═════ Records to process ═════

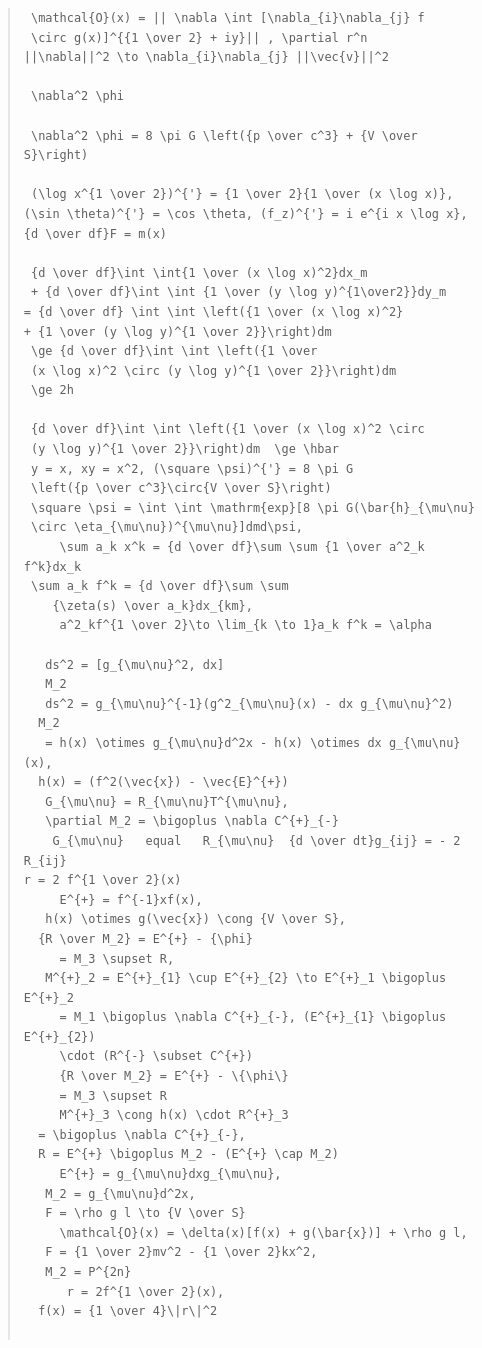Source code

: \documentclass{jsarticle}
\begin{document}
{\begin{quote}
\begin{verbatim}
 \mathcal{O}(x) = || \nabla \int [\nabla_{i}\nabla_{j} f 
 \circ g(x)]^{{1 \over 2} + iy}|| , \partial r^n 
||\nabla||^2 \to \nabla_{i}\nabla_{j} ||\vec{v}||^2 

 \nabla^2 \phi 

 \nabla^2 \phi = 8 \pi G \left({p \over c^3} + {V \over S}\right) 

 (\log x^{1 \over 2})^{'} = {1 \over 2}{1 \over (x \log x)},
(\sin \theta)^{'} = \cos \theta, (f_z)^{'} = i e^{i x \log x}, 
{d \over df}F = m(x) 

 {d \over df}\int \int{1 \over (x \log x)^2}dx_m 
 + {d \over df}\int \int {1 \over (y \log y)^{1\over2}}dy_m
= {d \over df} \int \int \left({1 \over (x \log x)^2} 
+ {1 \over (y \log y)^{1 \over 2}}\right)dm  
 \ge {d \over df}\int \int \left({1 \over 
 (x \log x)^2 \circ (y \log y)^{1 \over 2}}\right)dm 
 \ge 2h

 {d \over df}\int \int \left({1 \over (x \log x)^2 \circ 
 (y \log y)^{1 \over 2}}\right)dm  \ge \hbar 
 y = x, xy = x^2, (\square \psi)^{'} = 8 \pi G
 \left({p \over c^3}\circ{V \over S}\right) 
 \square \psi = \int \int \mathrm{exp}[8 \pi G(\bar{h}_{\mu\nu}
 \circ \eta_{\mu\nu})^{\mu\nu}]dmd\psi,
	 \sum a_k x^k = {d \over df}\sum \sum {1 \over a^2_k f^k}dx_k
 \sum a_k f^k = {d \over df}\sum \sum
	{\zeta(s) \over a_k}dx_{km}, 
	 a^2_kf^{1 \over 2}\to \lim_{k \to 1}a_k f^k = \alpha 

   ds^2 = [g_{\mu\nu}^2, dx] 
   M_2 
   ds^2 = g_{\mu\nu}^{-1}(g^2_{\mu\nu}(x) - dx g_{\mu\nu}^2) 
  M_2  
   = h(x) \otimes g_{\mu\nu}d^2x - h(x) \otimes dx g_{\mu\nu}(x),
  h(x) = (f^2(\vec{x}) - \vec{E}^{+}) 
   G_{\mu\nu} = R_{\mu\nu}T^{\mu\nu},
   \partial M_2 = \bigoplus \nabla C^{+}_{-}   
    G_{\mu\nu}   equal   R_{\mu\nu}  {d \over dt}g_{ij} = - 2 R_{ij} 
r = 2 f^{1 \over 2}(x)
     E^{+} = f^{-1}xf(x), 
   h(x) \otimes g(\vec{x}) \cong {V \over S},
  {R \over M_2} = E^{+} - {\phi}   
     = M_3 \supset R,
   M^{+}_2 = E^{+}_{1} \cup E^{+}_{2} \to E^{+}_1 \bigoplus E^{+}_2   
     = M_1 \bigoplus \nabla C^{+}_{-}, (E^{+}_{1} \bigoplus E^{+}_{2}) 
     \cdot (R^{-} \subset C^{+})   
     {R \over M_2} = E^{+} - \{\phi\}   
     = M_3 \supset R   
     M^{+}_3 \cong h(x) \cdot R^{+}_3
  = \bigoplus \nabla C^{+}_{-}, 
  R = E^{+} \bigoplus M_2 - (E^{+} \cap M_2)   
     E^{+} = g_{\mu\nu}dxg_{\mu\nu},
   M_2 = g_{\mu\nu}d^2x,
   F = \rho g l \to {V \over S}   
     \mathcal{O}(x) = \delta(x)[f(x) + g(\bar{x})] + \rho g l,
   F = {1 \over 2}mv^2 - {1 \over 2}kx^2,
   M_2 = P^{2n}   
      r = 2f^{1 \over 2}(x),
  f(x) = {1 \over 4}\|r\|^2   


\end{verbatim}
\end{quote}}
\end{document}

═════

• What the task requires
Report each line in the entries where the string "mathcal" occurs.

• Result for this exercise
 \mathcal{O}(x) = || \nabla \int [\nabla_{i}\nabla_{j} f 
     \mathcal{O}(x) = \delta(x)[f(x) + g(\bar{x})] + \rho g l,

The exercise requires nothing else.